A debate has been settled over the earliest animal ancestor—a free-swimming creature with a well-developed nervous system

The Closest Living Relative of the First Animal Has Finally Been Found
A bioluminescent comb jelly, or ctenophore. Credit: Jacques Julien/Alamy Stock Photo

Deep, deep in geologic time, some 600 million or 700 million years ago, the very first animals evolved on Earth. Their closest relatives that still live today include sponges, sea anemones and comb jellies. But exactly which of these is truly the closest relative to the very first animals has remained one of the most contentious questions in evolutionary biology. With few fossils of these early, squishy animals, their history has necessarily been muddy, and it has been challenging to reconstruct what happened.

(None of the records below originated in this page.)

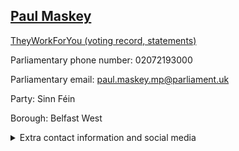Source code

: ## <a href="https://members.parliament.uk/member/4245/contact">Paul Maskey</a>

<a href="https://www.theyworkforyou.com/mp/13904/paul_maskey/belfast_west">TheyWorkForYou (voting record, statements)</a> 

Parliamentary phone number: 02072193000 

Parliamentary email: paul.maskey.mp@parliament.uk 

Party: Sinn Féin 

Borough: Belfast West 

<details><summary>Extra contact information and social media</summary> 
<li>Website: http://www.sinnfein.ie/</li>
<li>Twitter: https://twitter.com/PaulMaskeyMP</li>
<li>Constituency office phone number: 02896206402</li>
<li>Constituency office email: westbelfastmp@sinnfein.ie</li>
<li>Facebook:</li>
<li>Instagram:</li>
<li>Youtube:</li>
<li>Linkedin:</li>
<li>Government department phone number:</li>
<li>Government department email:</li>
<li>Threads:</li>
<li>Party office phone number:</li>
<li>Party office email:</li>
<li>Tiktok:</li>
</details>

A study published on May 17 in Nature resolves the relationships of these early animals by looking at the chromosomes of sponges, comb jellies, jellyfish and three close single-celled relatives of animals. By studying the pattern of chromosomes at the base of the animal evolutionary tree breaking and fusing together, a team of researchers at the University of California, Berkeley, University of Vienna, Monterey Bay Aquarium Research Institute and University of California, Santa Cruz, determined that comb jellies, more formally known as ctenophores, are in fact the closest relatives of the first animals.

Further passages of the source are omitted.